## Task goal
From the records below, copy the lines that include "github".

● ● ● ● ● ● ●

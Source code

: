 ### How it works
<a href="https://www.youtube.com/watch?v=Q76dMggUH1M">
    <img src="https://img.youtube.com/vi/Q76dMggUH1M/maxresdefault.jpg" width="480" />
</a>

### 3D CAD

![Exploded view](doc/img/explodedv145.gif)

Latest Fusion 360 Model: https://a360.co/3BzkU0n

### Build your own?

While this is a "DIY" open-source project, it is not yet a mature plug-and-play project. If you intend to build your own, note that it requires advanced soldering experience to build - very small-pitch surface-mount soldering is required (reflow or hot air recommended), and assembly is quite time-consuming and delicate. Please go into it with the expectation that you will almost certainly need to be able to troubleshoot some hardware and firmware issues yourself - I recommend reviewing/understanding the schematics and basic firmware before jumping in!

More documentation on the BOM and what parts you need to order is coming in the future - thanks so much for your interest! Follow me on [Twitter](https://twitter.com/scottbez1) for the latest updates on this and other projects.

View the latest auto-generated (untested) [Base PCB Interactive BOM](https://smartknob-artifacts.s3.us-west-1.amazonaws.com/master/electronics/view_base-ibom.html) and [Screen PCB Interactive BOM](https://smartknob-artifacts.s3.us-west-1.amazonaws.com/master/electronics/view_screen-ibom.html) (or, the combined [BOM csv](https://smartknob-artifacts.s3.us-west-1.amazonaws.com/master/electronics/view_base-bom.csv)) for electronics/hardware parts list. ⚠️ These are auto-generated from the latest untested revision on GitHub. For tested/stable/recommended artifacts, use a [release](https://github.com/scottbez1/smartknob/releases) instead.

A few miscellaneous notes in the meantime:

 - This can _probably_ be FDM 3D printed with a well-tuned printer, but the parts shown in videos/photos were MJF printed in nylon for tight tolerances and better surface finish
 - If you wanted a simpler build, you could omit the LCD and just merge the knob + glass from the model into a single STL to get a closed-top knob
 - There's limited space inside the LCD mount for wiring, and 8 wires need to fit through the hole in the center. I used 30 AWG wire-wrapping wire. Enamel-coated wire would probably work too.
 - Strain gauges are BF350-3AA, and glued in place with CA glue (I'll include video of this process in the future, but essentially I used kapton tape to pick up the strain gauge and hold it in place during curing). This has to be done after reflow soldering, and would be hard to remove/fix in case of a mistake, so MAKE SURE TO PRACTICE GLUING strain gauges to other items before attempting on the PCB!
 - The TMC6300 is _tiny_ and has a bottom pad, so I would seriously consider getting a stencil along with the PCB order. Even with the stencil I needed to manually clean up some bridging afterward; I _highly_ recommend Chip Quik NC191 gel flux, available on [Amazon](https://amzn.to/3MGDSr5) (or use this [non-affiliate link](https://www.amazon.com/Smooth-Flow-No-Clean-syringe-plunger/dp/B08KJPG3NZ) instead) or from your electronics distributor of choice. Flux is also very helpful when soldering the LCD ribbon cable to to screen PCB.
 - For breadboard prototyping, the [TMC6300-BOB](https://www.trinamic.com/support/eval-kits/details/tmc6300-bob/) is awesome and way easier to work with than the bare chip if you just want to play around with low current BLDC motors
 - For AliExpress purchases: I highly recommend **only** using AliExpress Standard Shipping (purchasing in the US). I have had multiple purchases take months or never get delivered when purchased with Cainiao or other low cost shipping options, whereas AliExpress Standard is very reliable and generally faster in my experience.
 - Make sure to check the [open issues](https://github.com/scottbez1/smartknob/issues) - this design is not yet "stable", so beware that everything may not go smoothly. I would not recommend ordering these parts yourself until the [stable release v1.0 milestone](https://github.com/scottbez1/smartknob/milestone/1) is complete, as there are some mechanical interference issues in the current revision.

● ● ● ● ● ● ●

## Completed task
View the latest auto-generated (untested) [Base PCB Interactive BOM](https://smartknob-artifacts.s3.us-west-1.amazonaws.com/master/electronics/view_base-ibom.html) and [Screen PCB Interactive BOM](https://smartknob-artifacts.s3.us-west-1.amazonaws.com/master/electronics/view_screen-ibom.html) (or, the combined [BOM csv](https://smartknob-artifacts.s3.us-west-1.amazonaws.com/master/electronics/view_base-bom.csv)) for electronics/hardware parts list. ⚠️ These are auto-generated from the latest untested revision on GitHub. For tested/stable/recommended artifacts, use a [release](https://github.com/scottbez1/smartknob/releases) instead.
 - Make sure to check the [open issues](https://github.com/scottbez1/smartknob/issues) - this design is not yet "stable", so beware that everything may not go smoothly. I would not recommend ordering these parts yourself until the [stable release v1.0 milestone](https://github.com/scottbez1/smartknob/milestone/1) is complete, as there are some mechanical interference issues in the current revision.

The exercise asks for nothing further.